I envision a world where it doesn’t matter what background you come from or what you look like. Everyone is treated equally. I imagine people working together, sitting across from each other and there is a diverse set of skills, a diverse set of backgrounds. People from all different socioeconomic levels, people of different sexualities, and people of different ethnic backgrounds all come together to solve the problem that our society faces.
I hope that the work that we’re doing for The Animal Patronage ensures that the next generations face less of a hurdle due to environmental issues, regardless of the places they live. With that said, I know we have no right to kill those that are speechless. They are the ones who came before us. Our past generation made many mistakes that damaged the environment but we still have time to stop those mistakes and start preserving our planet for our upcoming generations.
I’ve faced a fair amount of challenges in social entrepreneurship. The biggest challenge I faced was other people’s opinions of doing these things at a young age. They often told me not to do this kind of thing but instead to focus more on academics. I’ve touched upon sexism in the sense that there are a lot of stereotypes about girls in social work. In India, there is the understanding that if you go into social work, you do not have an academic background.
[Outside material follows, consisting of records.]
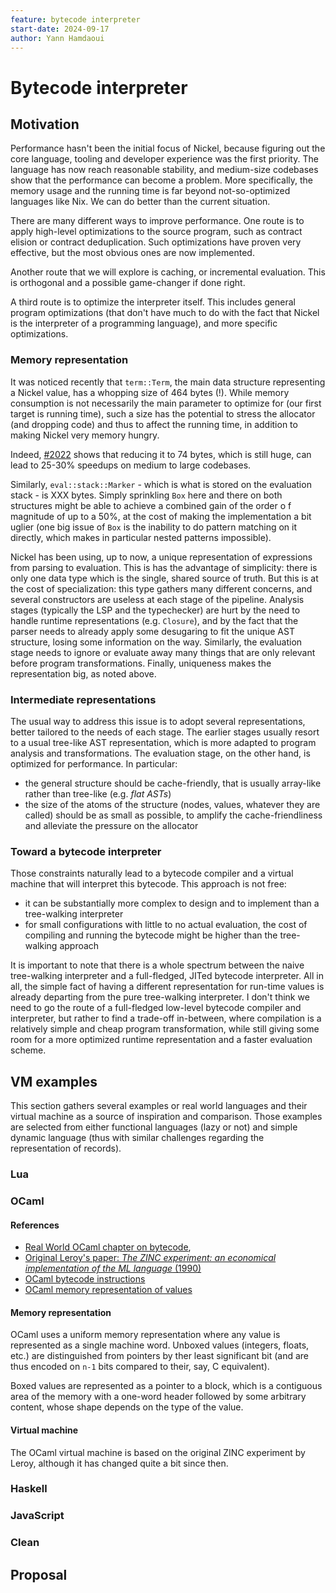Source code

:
 ```yaml
---
feature: bytecode interpreter
start-date: 2024-09-17
author: Yann Hamdaoui
---
```


# Bytecode interpreter

## Motivation

Performance hasn't been the initial focus of Nickel, because figuring out the
core language, tooling and developer experience was the first priority. The
language has now reach reasonable stability, and medium-size codebases show that
the performance can become a problem. More specifically, the memory usage and
the running time is far beyond not-so-optimized languages like Nix. We can do
better than the current situation.

There are many different ways to improve performance. One route is to apply
high-level optimizations to the source program, such as contract elision or
contract deduplication. Such optimizations have proven very effective, but the
most obvious ones are now implemented.

Another route that we will explore is caching, or incremental evaluation. This
is orthogonal and a possible game-changer if done right.

A third route is to optimize the interpreter itself. This includes general
program optimizations (that don't have much to do with the fact that Nickel is
the interpreter of a programming language), and more specific optimizations.

### Memory representation

It was noticed recently that `term::Term`, the main data structure representing a
Nickel value, has a whopping size of 464 bytes (!). While memory consumption is
not necessarily the main parameter to optimize for (our first target is running
time), such a size has the potential to stress the allocator (and dropping
code) and thus to affect the running time, in addition to making Nickel very
memory hungry.

Indeed, [#2022](https://github.com/tweag/nickel/pull/2022) shows that reducing
it to 74 bytes, which is still huge, can lead to 25-30% speedups on medium to
large codebases.

Similarly, `eval::stack::Marker` - which is what is stored on the evaluation
stack - is XXX bytes. Simply sprinkling `Box` here and there on both structures
might be able to achieve a combined gain of the order o f magnitude of up to a
50%, at the cost of making the implementation a bit uglier (one big issue of
`Box` is the inability to do pattern matching on it directly, which makes in
particular nested patterns impossible).

Nickel has been using, up to now, a unique representation of expressions from
parsing to evaluation. This is has the advantage of simplicity: there is only
one data type which is the single, shared source of truth. But this is at the
cost of specialization: this type gathers many different concerns, and several
constructors are useless at each stage of the pipeline. Analysis stages
(typically the LSP and the typechecker) are hurt by the need to handle runtime
representations (e.g. `Closure`), and by the fact that the parser needs to
already apply some desugaring to fit the unique AST structure, losing some
information on the way. Similarly, the evaluation stage needs to ignore or
evaluate away many things that are only relevant before program transformations.
Finally, uniqueness makes the representation big, as noted above.

### Intermediate representations

The usual way to address this issue is to adopt several representations, better
tailored to the needs of each stage. The earlier stages usually resort to a
usual tree-like AST representation, which is more adapted to program analysis
and transformations. The evaluation stage, on the other hand, is optimized for
performance. In particular:

- the general structure should be cache-friendly, that is usually array-like
    rather than tree-like (e.g. _flat ASTs_)
- the size of the atoms of the structure (nodes, values, whatever they are
  called) should be as small as possible, to amplify the cache-friendliness and
  alleviate the pressure on the allocator

### Toward a bytecode interpreter

Those constraints naturally lead to a bytecode compiler and a virtual
machine that will interpret this bytecode. This approach is not free:

- it can be substantially more complex to design and to implement than a
    tree-walking interpreter
- for small configurations with little to no actual evaluation, the cost of
   compiling and running the bytecode might be higher than the tree-walking
   approach

It is important to note that there is a whole spectrum between the naive
tree-walking interpreter and a full-fledged, JITed bytecode interpreter. All in
all, the simple fact of having a different representation for run-time values is
already departing from the pure tree-walking interpreter. I don't think we need
to go the route of a full-fledged low-level bytecode compiler and interpreter,
but rather to find a trade-off in-between, where compilation is a relatively
simple and cheap program transformation, while still giving some room for a more
optimized runtime representation and a faster evaluation scheme.

## VM examples

This section gathers several examples or real world languages and their virtual
machine as a source of inspiration and comparison. Those examples are selected
from either functional languages (lazy or not) and simple dynamic language (thus
with similar challenges regarding the representation of records).

### Lua

### OCaml

#### References

- [Real World OCaml chapter on bytecode](https://dev.realworldocaml.org/compiler-backend.html),
- [Original Leroy's paper: _The ZINC experiment: an economical implementation of
  the ML language_ (1990)](https://inria.hal.science/inria-00070049/document)
- [OCaml bytecode instructions](http://cadmium.x9c.fr/distrib/caml-instructions.pdf)
- [OCaml memory representation of values](https://ocaml.org/docs/memory-representation)

#### Memory representation

OCaml uses a uniform memory representation where any value is represented as a
single machine word. Unboxed values (integers, floats, etc.) are distinguished
from pointers by ther least significant bit (and are thus encoded on `n-1` bits
compared to their, say, C equivalent).

Boxed values are represented as a pointer to a block, which is a contiguous area
of the memory with a one-word header followed by some arbitrary content, whose
shape depends on the type of the value.

#### Virtual machine

The OCaml virtual machine is based on the original ZINC experiment by Leroy,
although it has changed quite a bit since then.

### Haskell

### JavaScript

### Clean

## Proposal
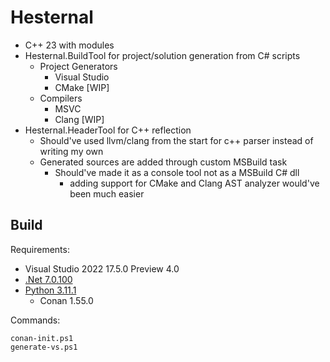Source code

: # Hesternal

- C++ 23 with modules
- Hesternal.BuildTool for project/solution generation from C# scripts
  - Project Generators
    - Visual Studio
    - CMake \[WIP\]
  - Compilers
    - MSVC
    - Clang \[WIP\]
- Hesternal.HeaderTool for C++ reflection
  - Should've used llvm/clang from the start for c++ parser instead of writing my own
  - Generated sources are added through custom MSBuild task
    - Should've made it as a console tool not as a MSBuild C# dll
      - adding support for CMake and Clang AST analyzer would've been much easier

## Build

Requirements:
- Visual Studio 2022 17.5.0 Preview 4.0
- [.Net 7.0.100](https://dotnet.microsoft.com/en-us/download/dotnet/7.0)
- [Python 3.11.1](https://www.python.org/downloads/)
  - Conan 1.55.0

Commands:
```
conan-init.ps1
generate-vs.ps1
```
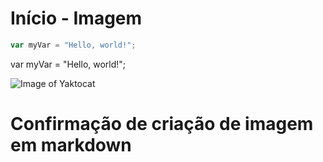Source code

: # Início  - Imagem
``` javascript
var myVar = "Hello, world!";
```
var myVar = "Hello, world!";

![Image of Yaktocat](https://octodex.github.com/images/yaktocat.png)




# Confirmação de criação de imagem em markdown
Social Entrepreneurship still isn’t a very popular field; it’s not normalized in the older Indian community. I have faced ageism when I went to conferences or meeting rooms and I’d be the youngest person there by 10-20 years. I faced it when people joked, “Oh, shouldn’t you be in school right now?” I faced it when people turned down partnership proposals because they didn’t want to work with youth groups. Very early on, as a tenth grader, I had to develop a thick skin and choose to, in a very Taylor Swift fashion, shake it off. I’d keep going to events and create opportunities to be heard by asking insightful questions during talks and not be afraid to approach strangers to elevator my pitch for The Animal Patronage. I brushed off every rejection and every successful connection I made led to opportunities.
All of those struggles stung at first, but I think they made me, as cheesy as it sounds, a stronger person because I’ve been able to weather these rejections. Especially since they are inevitable in the nonprofit space or in any type of founder journey.
“My interests? Oh, photography, drawing, painting, reading and writing, entrepreneurship. I have my own Podcast. I can rattle a long list of hobbies without pause. Evidently, I like to explore new things, from basketball to badminton, I have tried them all. My desire for discovery is constant, even if I don’t always excel at everything I do. It’s all part of the journey of self-awareness.
In my mind, understanding the self is the most important part of all.
With that said, I know that pursuing male-dominated fields could be a hard task, and you might not receive a lot of support from school or from your immediate community. Know that communities like The Animal Patronage exist online and are here to help and support you in case you need resources or people to bond with. Communities are there, all you need to do is look them up and find them. Lastly, in my opinion, every species has an equal birthright on this planet. Just because they can’t fight for their rights doesn’t mean we cannot do that. I believe that we should try to be a ‘constructor’ and not a ‘destructor’.